The Spearhead Brigade's petition speaks of a "crisis of confidence between us as fighters and the higher echelons," and both David and Lior gave personal testimony to this crisis. The "higher echelons" extends much deeper than just IDF chief Dan Halutz and the general staff.
"After we were released, the commander of our division spoke to us and said that while he would try to see that all these foul-ups didn't reappear the next time we had to go to battle, he couldn't promise that they wouldn't," said David. "The way he spoke to us was an insult to our intelligence, plain and simple. We have doctors, lawyers, company owners and government officials in our unit, and we leave our families and our jobs every year to serve our country, and he was talking to us like were were 18-year-olds.
"I've lost all faith in him," maintained David.
Lior said his immediate commanding officers told the unit that the kinds of demands they had, especially for equipment, were "small change," and that the IDF brass had much higher priorities for its budget, such as purchasing F-16 fighter jets.
"I still have faith in my company commander, my platoon commander, my brigade commander and even the division commander, but above them, the brigadier generals and up - I've lost my faith in them. If they can't understand the importance of taking care of the simple reserve soldier who drops everything to go wherever the army tells him, to risk his life, then I can't have faith in them anymore," he said.
These soldiers have fought the intifada for several years. They say they've never encountered such a comprehensive failure on the army's part.
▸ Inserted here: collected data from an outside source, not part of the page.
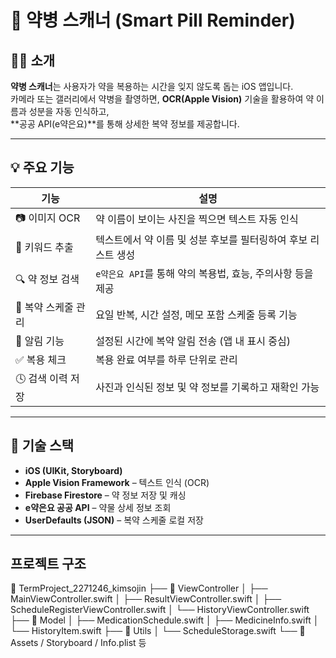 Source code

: # 📱 약병 스캐너 (Smart Pill Reminder)

## 👩‍⚕️ 소개
**약병 스캐너**는 사용자가 약을 복용하는 시간을 잊지 않도록 돕는 iOS 앱입니다.  
카메라 또는 갤러리에서 약병을 촬영하면, **OCR(Apple Vision)** 기술을 활용하여 약 이름과 성분을 자동 인식하고,  
**공공 API(e약은요)**를 통해 상세한 복약 정보를 제공합니다.

---

## 💡 주요 기능

| 기능 | 설명 |
|------|------|
| 📷 이미지 OCR | 약 이름이 보이는 사진을 찍으면 텍스트 자동 인식 |
| 🧠 키워드 추출 | 텍스트에서 약 이름 및 성분 후보를 필터링하여 후보 리스트 생성 |
| 🔍 약 정보 검색 | `e약은요 API`를 통해 약의 복용법, 효능, 주의사항 등을 제공 |
| 📅 복약 스케줄 관리 | 요일 반복, 시간 설정, 메모 포함 스케줄 등록 기능 |
| 🔔 알림 기능 | 설정된 시간에 복약 알림 전송 (앱 내 표시 중심) |
| ✅ 복용 체크 | 복용 완료 여부를 하루 단위로 관리 |
| 🕓 검색 이력 저장 | 사진과 인식된 정보 및 약 정보를 기록하고 재확인 가능 |

---

## 🔧 기술 스택

- **iOS (UIKit, Storyboard)**
- **Apple Vision Framework** – 텍스트 인식 (OCR)
- **Firebase Firestore** – 약 정보 저장 및 캐싱
- **e약은요 공공 API** – 약물 상세 정보 조회
- **UserDefaults (JSON)** – 복약 스케줄 로컬 저장

---

## 프로젝트 구조
📁 TermProject_2271246_kimsojin
├── 📁 ViewController
│   ├── MainViewController.swift
│   ├── ResultViewController.swift
│   ├── ScheduleRegisterViewController.swift
│   └── HistoryViewController.swift
├── 📁 Model
│   ├── MedicationSchedule.swift
│   ├── MedicineInfo.swift
│   └── HistoryItem.swift
├── 📁 Utils
│   └── ScheduleStorage.swift
└── 📁 Assets / Storyboard / Info.plist 등
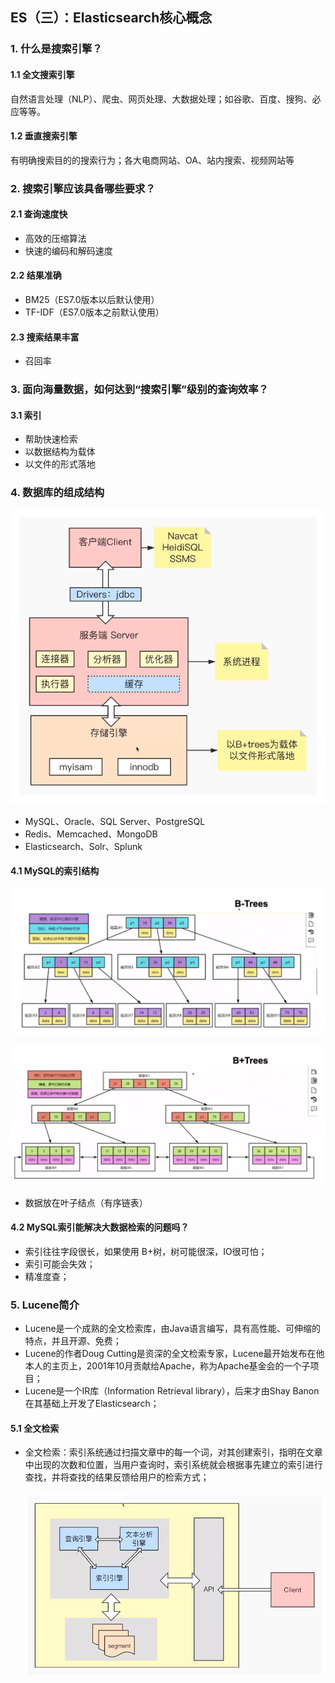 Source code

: ## ES（三）：Elasticsearch核心概念

### 1. 什么是搜索引擎？

#### 1.1 全文搜索引擎
自然语言处理（NLP）、爬虫、网页处理、大数据处理；如谷歌、百度、搜狗、必应等等。

#### 1.2 垂直搜索引擎
有明确搜索目的的搜索行为；各大电商网站、OA、站内搜索、视频网站等

### 2. 搜索引擎应该具备哪些要求？

#### 2.1 查询速度快
- 高效的压缩算法
- 快速的编码和解码速度

#### 2.2 结果准确
- BM25（ES7.0版本以后默认使用）
- TF-IDF（ES7.0版本之前默认使用）

#### 2.3 搜索结果丰富
- 召回率

### 3. 面向海量数据，如何达到“搜索引擎”级别的查询效率？

#### 3.1 索引
- 帮助快速检索
- 以数据结构为载体
- 以文件的形式落地

### 4. 数据库的组成结构

  ![ES（三）：数据库的组成结构](./pics/ES（三）：数据库的组成结构.png)

- MySQL、Oracle、SQL Server、PostgreSQL
- Redis、Memcached、MongoDB
- Elasticsearch、Solr、Splunk

#### 4.1 MySQL的索引结构

  ![ES（三）：B树](./pics/ES（三）：B树.png)

  ![ES（三）：B+树](./pics/ES（三）：B+树.png)

- 数据放在叶子结点（有序链表）

#### 4.2 MySQL索引能解决大数据检索的问题吗？
- 索引往往字段很长，如果使用 B+树，树可能很深，IO很可怕；
- 索引可能会失效；
- 精准度查；


### 5. Lucene简介
- Lucene是一个成熟的全文检索库，由Java语言编写，具有高性能、可伸缩的特点，并且开源、免费；
- Lucene的作者Doug Cutting是资深的全文检索专家，Lucene最开始发布在他本人的主页上，2001年10月贡献给Apache，称为Apache基金会的一个子项目；
- Lucene是一个IR库（Information Retrieval library），后来才由Shay Banon在其基础上开发了Elasticsearch；

#### 5.1 全文检索
- 全文检索：索引系统通过扫描文章中的每一个词，对其创建索引，指明在文章中出现的次数和位置，当用户查询时，索引系统就会根据事先建立的索引进行查找，并将查找的结果反馈给用户的检索方式；

  ![ES（三）：全文检索](./pics/ES（三）：全文检索.png)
"Some of the veterans in the unit were saying that this is the last reserve duty they'll ever pull, but I think I know them well enough to know that they'll be back next time we're called up," said Yitzhak. "But a lot of the guys in our unit this time were fresh out of the regular army - this was the first taste they've ever had of the reserves. After this, I wonder if they'll be ready to come back."
The reserve soldiers disagree on the goal of the protest; some say they won't leave the Rose Garden until the government agrees to a judicial inquiry committee into the handling of the war, some say they won't leave until Prime Minister Ehud Olmert, Defense Minister Amir Peretz and Halutz resign, while others, like David, are waiting for some as-yet-unknown sign to convince them "that the leadership has heard what we have to say, is taking it to heart, and intends to learn the lessons of their failures."
By Monday evening, the number of reservists at the Rose Garden had grown from a handful to at least 200. Some had been released from duty that same day. And at this point, the protest appears to have traction; it is tapping in to overwhelming public dissatisfaction with the outcome of the war. The movement's assumption is that Israel could have won the war, but blew it. True or not, this is a widely-held view in this embittered nation. Which is why the protesters have the government and the IDF brass very worried.